Required work: Beginning with the opening line of the entries, return every line through the one containing "# **LocIdPgLmtDeprecatedEtc**", both included, and nothing else. Omit pictures.

Material provided:
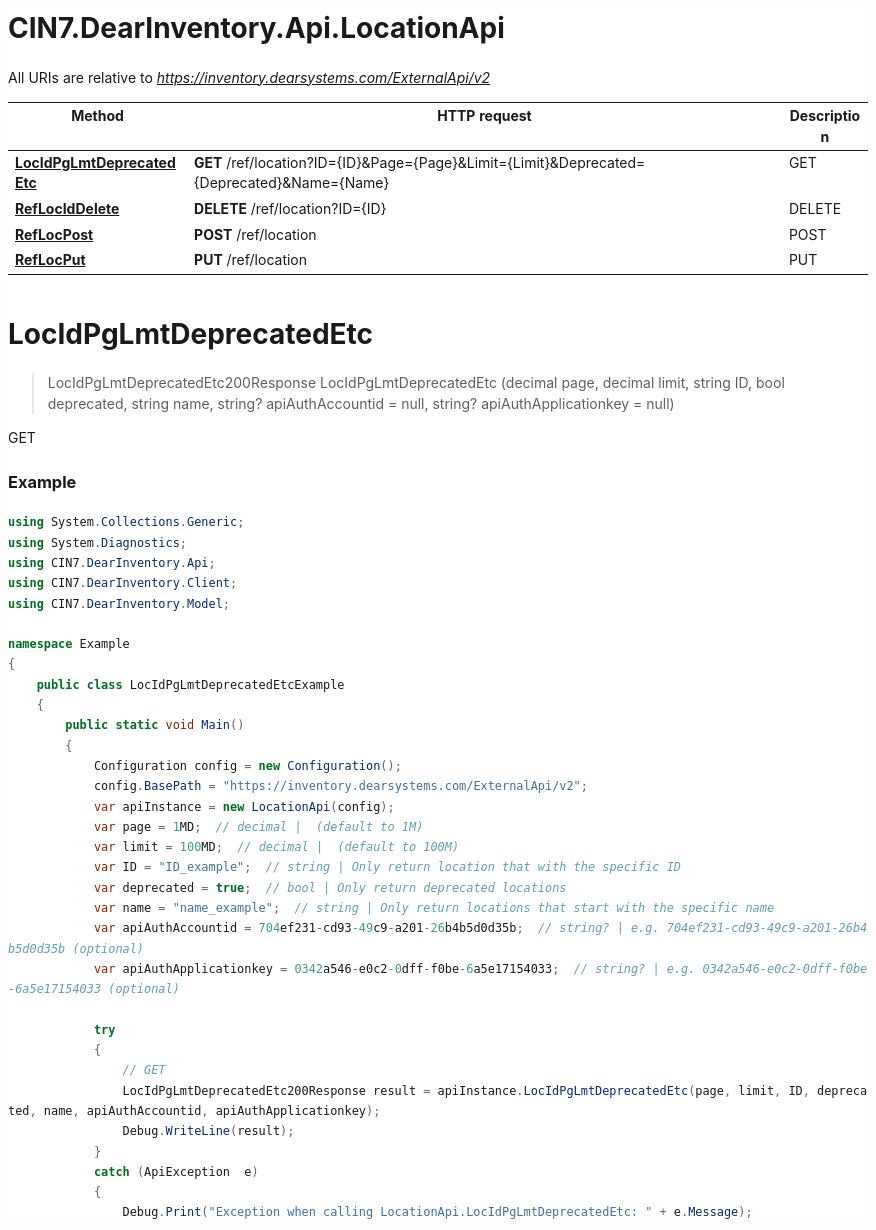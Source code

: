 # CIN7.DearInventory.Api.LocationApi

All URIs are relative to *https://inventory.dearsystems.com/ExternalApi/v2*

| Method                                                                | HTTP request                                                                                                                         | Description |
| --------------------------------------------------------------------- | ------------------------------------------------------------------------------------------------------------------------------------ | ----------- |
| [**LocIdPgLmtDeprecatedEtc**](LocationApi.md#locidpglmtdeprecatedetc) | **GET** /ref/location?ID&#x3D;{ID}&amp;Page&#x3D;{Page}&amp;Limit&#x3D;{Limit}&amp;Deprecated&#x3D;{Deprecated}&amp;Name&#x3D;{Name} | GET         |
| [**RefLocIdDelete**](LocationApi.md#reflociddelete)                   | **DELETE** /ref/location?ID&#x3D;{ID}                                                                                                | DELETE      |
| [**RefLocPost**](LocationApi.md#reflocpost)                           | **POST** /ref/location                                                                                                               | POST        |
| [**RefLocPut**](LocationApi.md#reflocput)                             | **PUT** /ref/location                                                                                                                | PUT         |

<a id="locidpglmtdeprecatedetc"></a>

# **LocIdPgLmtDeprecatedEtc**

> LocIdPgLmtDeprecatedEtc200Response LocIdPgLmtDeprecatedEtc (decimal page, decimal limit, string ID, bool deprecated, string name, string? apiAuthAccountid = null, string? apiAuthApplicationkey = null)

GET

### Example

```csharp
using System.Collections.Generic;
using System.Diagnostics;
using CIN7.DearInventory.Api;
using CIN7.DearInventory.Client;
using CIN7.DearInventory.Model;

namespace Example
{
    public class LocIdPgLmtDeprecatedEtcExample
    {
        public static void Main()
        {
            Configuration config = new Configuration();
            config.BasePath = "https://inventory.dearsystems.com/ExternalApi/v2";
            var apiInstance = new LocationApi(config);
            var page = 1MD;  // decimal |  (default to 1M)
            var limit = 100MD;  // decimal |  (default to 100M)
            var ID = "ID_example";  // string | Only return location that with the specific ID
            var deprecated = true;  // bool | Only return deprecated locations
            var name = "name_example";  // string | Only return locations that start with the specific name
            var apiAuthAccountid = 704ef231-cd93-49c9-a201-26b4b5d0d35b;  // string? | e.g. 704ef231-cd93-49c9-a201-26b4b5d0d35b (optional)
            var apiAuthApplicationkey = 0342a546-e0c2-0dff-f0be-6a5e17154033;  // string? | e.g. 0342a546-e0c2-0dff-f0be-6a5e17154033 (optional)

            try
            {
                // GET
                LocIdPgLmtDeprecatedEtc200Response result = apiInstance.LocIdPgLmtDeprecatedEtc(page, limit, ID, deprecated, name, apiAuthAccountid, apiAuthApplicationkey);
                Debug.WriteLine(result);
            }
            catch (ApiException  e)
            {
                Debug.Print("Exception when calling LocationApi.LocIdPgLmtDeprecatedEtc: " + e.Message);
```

Written answer:
Source code

: # CIN7.DearInventory.Api.LocationApi

All URIs are relative to *https://inventory.dearsystems.com/ExternalApi/v2*

| Method                                                                | HTTP request                                                                                                                         | Description |
| --------------------------------------------------------------------- | ------------------------------------------------------------------------------------------------------------------------------------ | ----------- |
| [**LocIdPgLmtDeprecatedEtc**](LocationApi.md#locidpglmtdeprecatedetc) | **GET** /ref/location?ID&#x3D;{ID}&amp;Page&#x3D;{Page}&amp;Limit&#x3D;{Limit}&amp;Deprecated&#x3D;{Deprecated}&amp;Name&#x3D;{Name} | GET         |
| [**RefLocIdDelete**](LocationApi.md#reflociddelete)                   | **DELETE** /ref/location?ID&#x3D;{ID}                                                                                                | DELETE      |
| [**RefLocPost**](LocationApi.md#reflocpost)                           | **POST** /ref/location                                                                                                               | POST        |
| [**RefLocPut**](LocationApi.md#reflocput)                             | **PUT** /ref/location                                                                                                                | PUT         |

<a id="locidpglmtdeprecatedetc"></a>

# **LocIdPgLmtDeprecatedEtc**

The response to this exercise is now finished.